(Records supplied begins)

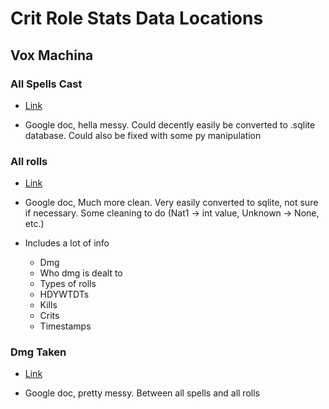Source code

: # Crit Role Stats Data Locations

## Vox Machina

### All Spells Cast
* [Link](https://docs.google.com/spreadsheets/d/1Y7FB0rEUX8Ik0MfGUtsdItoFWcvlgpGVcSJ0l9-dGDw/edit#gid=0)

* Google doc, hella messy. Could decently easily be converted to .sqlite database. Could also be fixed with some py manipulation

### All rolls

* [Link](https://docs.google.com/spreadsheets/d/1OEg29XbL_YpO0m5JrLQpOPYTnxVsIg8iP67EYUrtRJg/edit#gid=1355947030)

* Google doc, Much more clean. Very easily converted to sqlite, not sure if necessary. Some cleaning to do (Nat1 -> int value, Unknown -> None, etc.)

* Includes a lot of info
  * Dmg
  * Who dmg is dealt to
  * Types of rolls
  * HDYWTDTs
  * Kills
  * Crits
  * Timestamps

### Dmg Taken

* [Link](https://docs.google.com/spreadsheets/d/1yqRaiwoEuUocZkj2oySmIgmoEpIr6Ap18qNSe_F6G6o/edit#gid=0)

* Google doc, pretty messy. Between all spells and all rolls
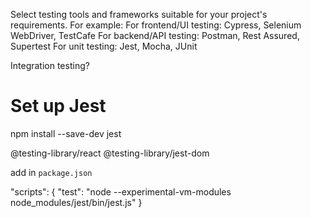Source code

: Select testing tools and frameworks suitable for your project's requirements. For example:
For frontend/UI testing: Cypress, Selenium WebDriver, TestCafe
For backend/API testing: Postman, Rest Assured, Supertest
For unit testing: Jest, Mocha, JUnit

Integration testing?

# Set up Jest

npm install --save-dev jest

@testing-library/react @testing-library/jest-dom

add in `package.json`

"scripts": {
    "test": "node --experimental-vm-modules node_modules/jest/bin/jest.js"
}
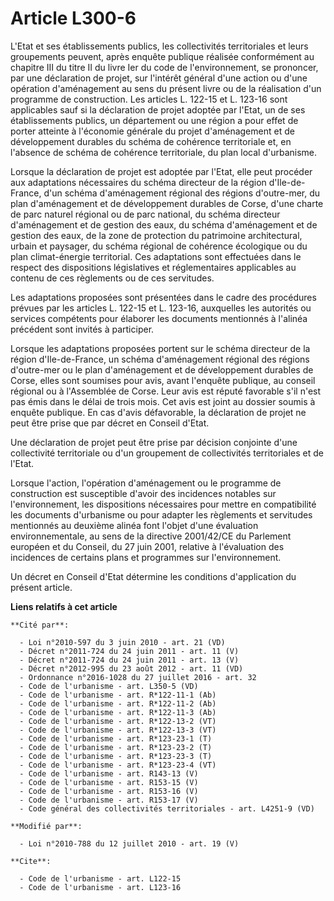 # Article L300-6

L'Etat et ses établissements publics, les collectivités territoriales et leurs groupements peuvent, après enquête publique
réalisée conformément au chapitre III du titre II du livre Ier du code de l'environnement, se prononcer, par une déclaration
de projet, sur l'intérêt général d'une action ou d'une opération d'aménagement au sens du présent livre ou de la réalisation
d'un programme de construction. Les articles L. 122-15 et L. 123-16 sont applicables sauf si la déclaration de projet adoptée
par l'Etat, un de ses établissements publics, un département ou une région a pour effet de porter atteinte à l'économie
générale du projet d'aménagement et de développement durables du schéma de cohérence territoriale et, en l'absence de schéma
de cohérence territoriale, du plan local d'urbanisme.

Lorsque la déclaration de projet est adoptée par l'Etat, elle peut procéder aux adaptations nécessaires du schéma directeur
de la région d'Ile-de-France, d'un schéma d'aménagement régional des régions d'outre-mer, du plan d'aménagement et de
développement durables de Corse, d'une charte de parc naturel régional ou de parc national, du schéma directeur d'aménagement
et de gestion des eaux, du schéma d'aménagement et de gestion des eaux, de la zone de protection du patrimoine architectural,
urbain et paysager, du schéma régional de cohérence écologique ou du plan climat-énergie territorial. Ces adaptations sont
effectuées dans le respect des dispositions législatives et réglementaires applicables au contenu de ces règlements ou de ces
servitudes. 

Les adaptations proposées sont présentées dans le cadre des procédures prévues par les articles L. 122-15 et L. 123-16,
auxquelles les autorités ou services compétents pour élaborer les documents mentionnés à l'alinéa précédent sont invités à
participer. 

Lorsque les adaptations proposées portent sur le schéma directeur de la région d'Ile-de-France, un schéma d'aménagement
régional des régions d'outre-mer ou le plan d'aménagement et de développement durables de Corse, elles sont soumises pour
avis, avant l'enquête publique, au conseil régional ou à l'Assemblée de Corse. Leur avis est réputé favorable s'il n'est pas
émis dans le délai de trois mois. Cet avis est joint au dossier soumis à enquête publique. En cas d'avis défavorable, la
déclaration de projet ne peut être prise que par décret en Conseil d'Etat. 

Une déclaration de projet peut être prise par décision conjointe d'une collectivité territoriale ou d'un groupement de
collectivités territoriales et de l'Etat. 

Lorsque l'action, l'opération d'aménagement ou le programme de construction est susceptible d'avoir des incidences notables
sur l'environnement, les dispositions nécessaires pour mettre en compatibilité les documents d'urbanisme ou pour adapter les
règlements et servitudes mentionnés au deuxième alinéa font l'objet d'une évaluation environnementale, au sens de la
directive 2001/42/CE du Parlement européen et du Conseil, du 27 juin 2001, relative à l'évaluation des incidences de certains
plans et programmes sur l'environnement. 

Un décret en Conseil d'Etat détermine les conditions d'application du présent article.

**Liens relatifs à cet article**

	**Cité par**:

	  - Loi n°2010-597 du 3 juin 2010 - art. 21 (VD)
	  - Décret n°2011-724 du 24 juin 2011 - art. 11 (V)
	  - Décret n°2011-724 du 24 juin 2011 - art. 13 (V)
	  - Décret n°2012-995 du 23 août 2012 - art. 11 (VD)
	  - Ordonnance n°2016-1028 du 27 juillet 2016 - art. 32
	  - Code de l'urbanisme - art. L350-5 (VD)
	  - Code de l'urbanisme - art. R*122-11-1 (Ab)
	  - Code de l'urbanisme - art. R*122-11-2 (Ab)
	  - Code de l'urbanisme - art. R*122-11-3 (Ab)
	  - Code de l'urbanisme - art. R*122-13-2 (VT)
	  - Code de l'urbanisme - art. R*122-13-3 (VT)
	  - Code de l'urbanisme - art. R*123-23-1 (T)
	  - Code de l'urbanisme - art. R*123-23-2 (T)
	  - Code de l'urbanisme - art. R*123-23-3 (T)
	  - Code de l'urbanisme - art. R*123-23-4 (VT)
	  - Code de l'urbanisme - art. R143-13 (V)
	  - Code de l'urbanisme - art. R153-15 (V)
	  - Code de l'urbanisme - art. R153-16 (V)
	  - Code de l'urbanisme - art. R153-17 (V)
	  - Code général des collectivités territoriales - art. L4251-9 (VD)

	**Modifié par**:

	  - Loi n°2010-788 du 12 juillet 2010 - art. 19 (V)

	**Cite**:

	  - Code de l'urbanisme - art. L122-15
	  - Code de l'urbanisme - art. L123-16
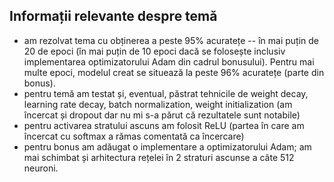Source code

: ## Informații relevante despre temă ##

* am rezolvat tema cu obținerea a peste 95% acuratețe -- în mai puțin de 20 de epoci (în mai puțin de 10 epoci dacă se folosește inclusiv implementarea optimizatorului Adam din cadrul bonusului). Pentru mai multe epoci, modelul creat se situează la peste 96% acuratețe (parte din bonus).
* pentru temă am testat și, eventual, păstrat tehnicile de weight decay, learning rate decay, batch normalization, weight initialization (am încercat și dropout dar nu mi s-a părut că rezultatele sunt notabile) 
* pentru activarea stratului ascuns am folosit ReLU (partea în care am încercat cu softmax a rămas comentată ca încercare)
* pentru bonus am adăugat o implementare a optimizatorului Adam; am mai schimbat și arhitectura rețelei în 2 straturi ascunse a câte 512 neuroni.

(Records supplied ends)

* Assigned task
Leave the pictures out, and transcribe exactly the lines above starting at the one that contains "lot of info" and ending at the one that contains "développement durables de Corse, d'une".

* Exercise answer
* Includes a lot of info
  * Dmg
  * Who dmg is dealt to
  * Types of rolls
  * HDYWTDTs
  * Kills
  * Crits
  * Timestamps

### Dmg Taken

* [Link](https://docs.google.com/spreadsheets/d/1yqRaiwoEuUocZkj2oySmIgmoEpIr6Ap18qNSe_F6G6o/edit#gid=0)

* Google doc, pretty messy. Between all spells and all rolls
Source code

: Select testing tools and frameworks suitable for your project's requirements. For example:
For frontend/UI testing: Cypress, Selenium WebDriver, TestCafe
For backend/API testing: Postman, Rest Assured, Supertest
For unit testing: Jest, Mocha, JUnit

Integration testing?

# Set up Jest

npm install --save-dev jest

@testing-library/react @testing-library/jest-dom

add in `package.json`

"scripts": {
    "test": "node --experimental-vm-modules node_modules/jest/bin/jest.js"
}
 # Article L300-6

L'Etat et ses établissements publics, les collectivités territoriales et leurs groupements peuvent, après enquête publique
réalisée conformément au chapitre III du titre II du livre Ier du code de l'environnement, se prononcer, par une déclaration
de projet, sur l'intérêt général d'une action ou d'une opération d'aménagement au sens du présent livre ou de la réalisation
d'un programme de construction. Les articles L. 122-15 et L. 123-16 sont applicables sauf si la déclaration de projet adoptée
par l'Etat, un de ses établissements publics, un département ou une région a pour effet de porter atteinte à l'économie
générale du projet d'aménagement et de développement durables du schéma de cohérence territoriale et, en l'absence de schéma
de cohérence territoriale, du plan local d'urbanisme.

Lorsque la déclaration de projet est adoptée par l'Etat, elle peut procéder aux adaptations nécessaires du schéma directeur
de la région d'Ile-de-France, d'un schéma d'aménagement régional des régions d'outre-mer, du plan d'aménagement et de
développement durables de Corse, d'une charte de parc naturel régional ou de parc national, du schéma directeur d'aménagement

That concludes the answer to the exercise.